Tumore da telefonino. Inail condannato a risarcire il danno

Tumore da telefonino. Inail condannato a risarcire il danno

Il Tribunale d’Ivrea, l’11 aprile, ha dato ragione ad un dipendente Telecom, Roberto Romeo 57 anni, che, a causa di uno scorretto e prolungato utilizzo del cellulare per motivi lavorativi, aveva sviluppato una patologia tumorale: riconosciuto il danno oncologico da lavoro, l’Inail dovrà corrispondere al dipendente una rendita perpetua da malattia professionale. Nessun dubbio per i giudici. La sentenza ha confermato, difatti, il legame causale tra l’insorgenza del tumore al cervello, nella specie un neurinoma, e l’uso eccessivo del telefonino, protrattosi lungo un arco temporale di 15 anni e con soluzione di continuità, almeno quattro ore al giorno. Per oltre 12 mila ore complessive, quindi, senza auricolare e sempre all’orecchio destro, l’organismo è stato bombardato da un’altissima frequenza di onde elettromagnetiche che hanno causato al lavoratore irreversibili menomazioni, essendo noto già dal 2011 l’effetto cancerogeno causato dalle stesse, sulla base delle pubblicazioni della IARC.

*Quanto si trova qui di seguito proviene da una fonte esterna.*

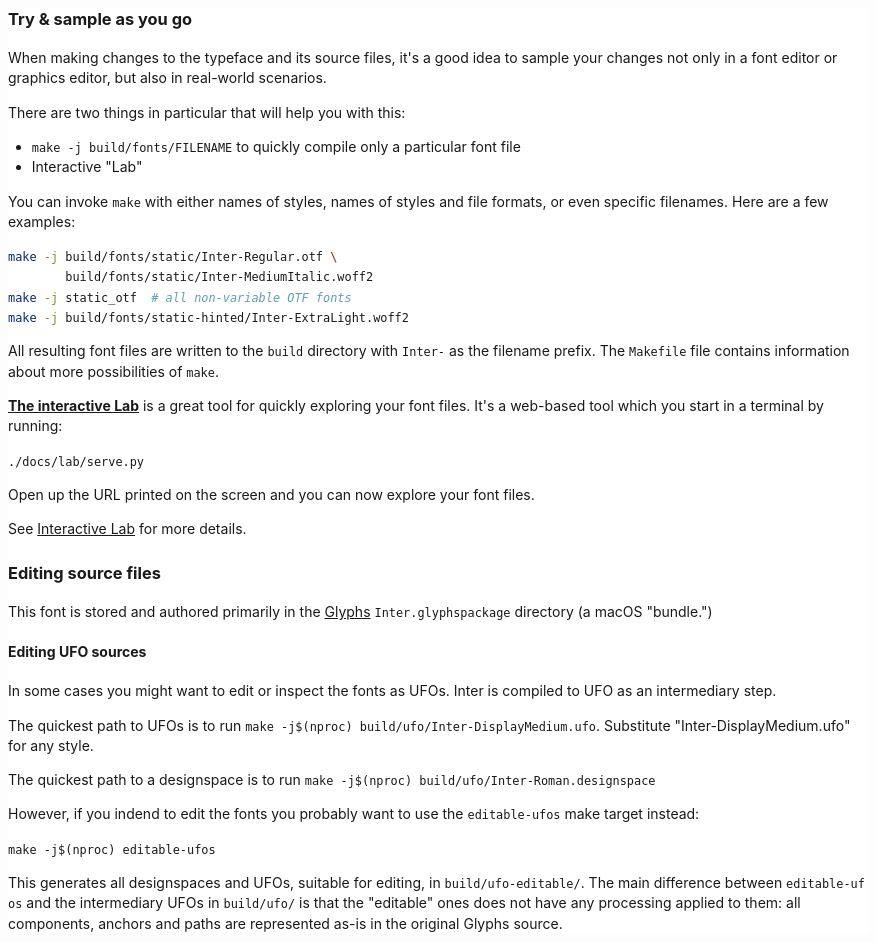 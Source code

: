 
### Try & sample as you go

When making changes to the typeface and its source files, it's a good idea to sample your changes not only in a font editor or graphics editor, but also in real-world scenarios.

There are two things in particular that will help you with this:

- `make -j build/fonts/FILENAME` to quickly compile only a particular font file
- Interactive "Lab"

You can invoke `make` with either names of styles, names of styles and file formats, or even specific filenames. Here are a few examples:

```sh
make -j build/fonts/static/Inter-Regular.otf \
        build/fonts/static/Inter-MediumItalic.woff2
make -j static_otf  # all non-variable OTF fonts
make -j build/fonts/static-hinted/Inter-ExtraLight.woff2
```

All resulting font files are written to the `build` directory with `Inter-` as the filename prefix. The `Makefile` file contains information about more possibilities of `make`.

[**The interactive Lab**](#interactive-lab) is a great tool for quickly exploring your font files. It's a web-based tool which you start in a terminal by running:

```
./docs/lab/serve.py
```

Open up the URL printed on the screen and you can now explore your font files.

See [Interactive Lab](#interactive-lab) for more details.


### Editing source files

This font is stored and authored primarily in the [Glyphs](https://glyphsapp.com/)
`Inter.glyphspackage` directory (a macOS "bundle.")


#### Editing UFO sources

In some cases you might want to edit or inspect the fonts as UFOs.
Inter is compiled to UFO as an intermediary step.

The quickest path to UFOs is to run `make -j$(nproc) build/ufo/Inter-DisplayMedium.ufo`. Substitute "Inter-DisplayMedium.ufo" for any style.

The quickest path to a designspace is to run `make -j$(nproc) build/ufo/Inter-Roman.designspace`

However, if you indend to edit the fonts you probably want to use the `editable-ufos` make target instead:

    make -j$(nproc) editable-ufos

This generates all designspaces and UFOs, suitable for editing, in `build/ufo-editable/`. The main difference between `editable-ufos` and the intermediary UFOs in `build/ufo/` is that the "editable" ones does not have any processing applied to them: all components, anchors and paths are represented as-is in the original Glyphs source.

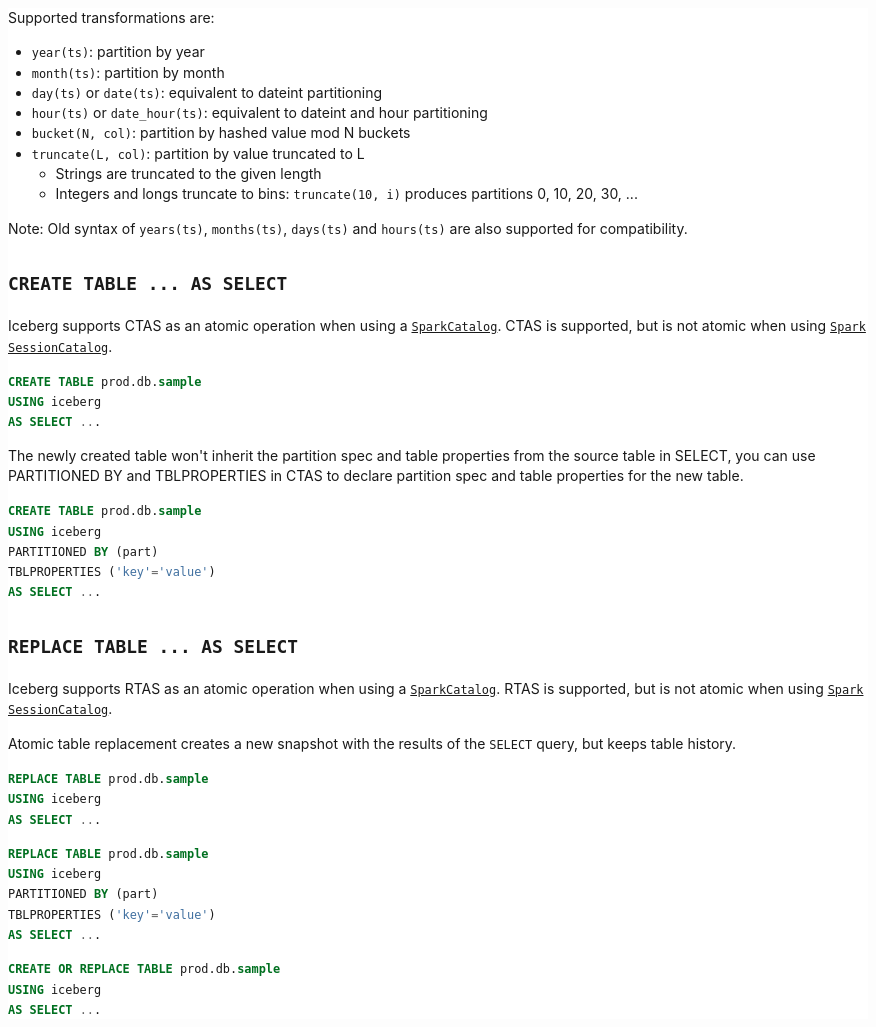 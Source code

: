 Supported transformations are:

* `year(ts)`: partition by year
* `month(ts)`: partition by month
* `day(ts)` or `date(ts)`: equivalent to dateint partitioning
* `hour(ts)` or `date_hour(ts)`: equivalent to dateint and hour partitioning
* `bucket(N, col)`: partition by hashed value mod N buckets
* `truncate(L, col)`: partition by value truncated to L
    * Strings are truncated to the given length
    * Integers and longs truncate to bins: `truncate(10, i)` produces partitions 0, 10, 20, 30, ...

Note: Old syntax of `years(ts)`, `months(ts)`, `days(ts)` and `hours(ts)` are also supported for compatibility. 

## `CREATE TABLE ... AS SELECT`

Iceberg supports CTAS as an atomic operation when using a [`SparkCatalog`](spark-configuration.md#catalog-configuration). CTAS is supported, but is not atomic when using [`SparkSessionCatalog`](spark-configuration.md#replacing-the-session-catalog).

```sql
CREATE TABLE prod.db.sample
USING iceberg
AS SELECT ...
```

The newly created table won't inherit the partition spec and table properties from the source table in SELECT, you can use PARTITIONED BY and TBLPROPERTIES in CTAS to declare partition spec and table properties for the new table.

```sql
CREATE TABLE prod.db.sample
USING iceberg
PARTITIONED BY (part)
TBLPROPERTIES ('key'='value')
AS SELECT ...
```

## `REPLACE TABLE ... AS SELECT`

Iceberg supports RTAS as an atomic operation when using a [`SparkCatalog`](spark-configuration.md#catalog-configuration). RTAS is supported, but is not atomic when using [`SparkSessionCatalog`](spark-configuration.md#replacing-the-session-catalog).

Atomic table replacement creates a new snapshot with the results of the `SELECT` query, but keeps table history.

```sql
REPLACE TABLE prod.db.sample
USING iceberg
AS SELECT ...
```
```sql
REPLACE TABLE prod.db.sample
USING iceberg
PARTITIONED BY (part)
TBLPROPERTIES ('key'='value')
AS SELECT ...
```
```sql
CREATE OR REPLACE TABLE prod.db.sample
USING iceberg
AS SELECT ...
```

Proprio seguendo i criteri elencati nel preambolo delle monografie dell’Agenzia Internazionale per la Ricerca Contro il Cancro, le emissioni prodotte dai telefoni mobili (cellulari e cordless) dovrebbero essere classificate nel gruppo 1 dei sicuri cancerogeni per l’uomo“. E’ quanto scrive, nella consulenza tecnica prestata in Tribunale a Ivrea, il professore Angelo Levis, ordinario di mutagenesi ambientale all’Università di Padova nonché membro della Commissione tossicologica e oncologica nazionale.

È urgente – ha dichiarato Levis – la revisione delle attuali linee guida finalizzata alla fissazione di limiti di esposizione realmente cautelativi, soprattutto per i bambini e per le donne in gravidanza. I risultati delle indagini epidemiologiche caso-controllo sui cellulari, delle analisi di Hardell e di altri autori sul tema, non lasciano dubbi circa l’esistenza di un rapporto causa-effetto tra esposizione abituale e per lungo tempo ai telefoni mobili e rischio – almeno raddoppiato e statisticamente significativo al 95% di probabilità – di tumori alla testa, tra cui i neurinomi acustici“.

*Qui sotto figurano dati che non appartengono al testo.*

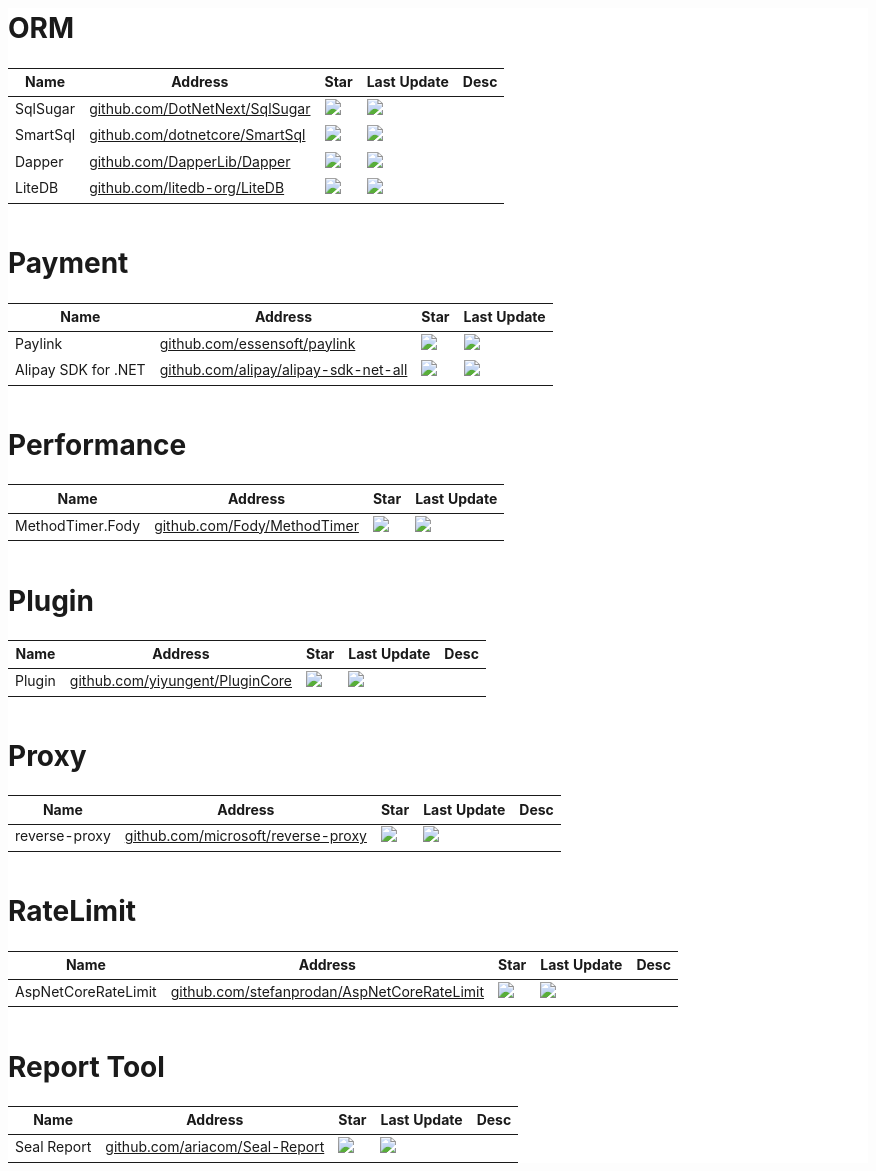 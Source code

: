
# ORM
Name| Address | Star| Last Update| Desc
-|-|-|-|-|
SqlSugar|[github.com/DotNetNext/SqlSugar](https://github.com/DotNetNext/SqlSugar)|<img src="https://img.shields.io/github/stars/DotNetNext/SqlSugar?style=for-the-badge" />|<img src="https://img.shields.io/github/last-commit/DotNetNext/SqlSugar?style=for-the-badge" />|
SmartSql|[github.com/dotnetcore/SmartSql](https://github.com/dotnetcore/SmartSql)|<img src="https://img.shields.io/github/stars/dotnetcore/SmartSql?style=for-the-badge" />|<img src="https://img.shields.io/github/last-commit/dotnetcore/SmartSql?style=for-the-badge" />|
Dapper|[github.com/DapperLib/Dapper](https://github.com/DapperLib/Dapper)|<img src="https://img.shields.io/github/stars/DapperLib/Dapper?style=for-the-badge" />|<img src="https://img.shields.io/github/last-commit/DapperLib/Dapper?style=for-the-badge" />|
LiteDB|[github.com/litedb-org/LiteDB](https://github.com/litedb-org/LiteDB)|<img src="https://img.shields.io/github/stars/litedb-org/LiteDB?style=for-the-badge" />|<img src="https://img.shields.io/github/last-commit/litedb-org/LiteDB?style=for-the-badge" />| 

# Payment
Name| Address | Star| Last Update
-|-|-|-|
Paylink|[github.com/essensoft/paylink](https://github.com/essensoft/paylink)|<img src="https://img.shields.io/github/stars/essensoft/paylink?style=for-the-badge" />|<img src="https://img.shields.io/github/last-commit/essensoft/paylink?style=for-the-badge" />
Alipay SDK for .NET|[github.com/alipay/alipay-sdk-net-all](https://github.com/alipay/alipay-sdk-net-all)|<img src="https://img.shields.io/github/stars/alipay/alipay-sdk-net-all?style=for-the-badge" />|<img src="https://img.shields.io/github/last-commit/alipay/alipay-sdk-net-all?style=for-the-badge" />

# Performance
Name| Address | Star| Last Update
-|-|-|-|
MethodTimer.Fody|[github.com/Fody/MethodTimer](https://github.com/Fody/MethodTimer)|<img src="https://img.shields.io/github/stars/Fody/MethodTimer?style=for-the-badge" />|<img src="https://img.shields.io/github/last-commit/Fody/MethodTimer?style=for-the-badge" />

# Plugin
Name| Address | Star| Last Update|Desc
-|-|-|-|-|
Plugin|[github.com/yiyungent/PluginCore](https://github.com/yiyungent/PluginCore)|<img src="https://img.shields.io/github/stars/yiyungent/PluginCore?style=for-the-badge" />|<img src="https://img.shields.io/github/last-commit/yiyungent/PluginCore?style=for-the-badge" />|

# Proxy
Name| Address | Star| Last Update|Desc
-|-|-|-|-|
reverse-proxy|[github.com/microsoft/reverse-proxy](https://github.com/microsoft/reverse-proxy)|<img src="https://img.shields.io/github/stars/microsoft/reverse-proxy?style=for-the-badge" />|<img src="https://img.shields.io/github/last-commit/microsoft/reverse-proxy?style=for-the-badge" />|


# RateLimit
Name| Address | Star| Last Update|Desc
-|-|-|-|-|
AspNetCoreRateLimit|[github.com/stefanprodan/AspNetCoreRateLimit](https://github.com/stefanprodan/AspNetCoreRateLimit)|<img src="https://img.shields.io/github/stars/stefanprodan/AspNetCoreRateLimit?style=for-the-badge" />|<img src="https://img.shields.io/github/last-commit/stefanprodan/AspNetCoreRateLimit?style=for-the-badge" />|

# Report Tool
Name| Address | Star| Last Update|Desc
-|-|-|-|-|
Seal Report|[github.com/ariacom/Seal-Report](https://github.com/ariacom/Seal-Report)|<img src="https://img.shields.io/github/stars/ariacom/Seal-Report?style=for-the-badge" />|<img src="https://img.shields.io/github/last-commit/ariacom/Seal-Report?style=for-the-badge" />|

Il fatto che nel 2017 i Tribunali Italiani riconoscano in primo grado la causa oncogena insita nei campi elettromagnetici generati dal cellulare è il segno del continuo avanzamento delle conoscenze scientifiche” spiegano gli avvocati del sig. Romeo. Ciò che ha spinto il dipendente a ricorrere alle vie legali non è stato tanto l’obiettivo di una indennità, come da lui stesso chiarito, quanto, piuttosto, la necessità di una sensibilizzazione ad un uso moderato dei telefonini, affinché altre persone non si ritrovino a subire il medesimo calvario: “Telefonavo continuamente, a casa, in macchina e a lavoro. Chiacchierate che duravano anche mezz’ora, in alcuni casi. È in tal modo che mi sono ammalato“.

Le rilevazioni statistiche delle compagnie telefoniche sull’utilizzo di tali apparecchi sono sconcertanti. Nel mondo, si contano oltre 5 miliardi di persone con almeno un cellulare ciascuno in mano. Solo in Italia, i possessori di un telefonino sono più di 45 milioni e, molti di loro, giovanissimi, trascorrono in media 53 ore al mese a navigare sul web e 46 ore all’interno delle applicazioni telefoniche. Gli esperti prevedono, addirittura, che entro il 2018 esisteranno più dispositivi connessi online che cellulari. “Sono troppi coloro che tendono a tenere il telefonino sempre acceso, anche durante la notte, e sempre più numerosi quelli che lo utilizzano per lavoro. Si tratta di comportamenti da evitare – sottolinea Romeo – ed è giusto che le logiche datoriali tengano conto dei gravissimi rischi a cui i lavoratori possono andare incontro“.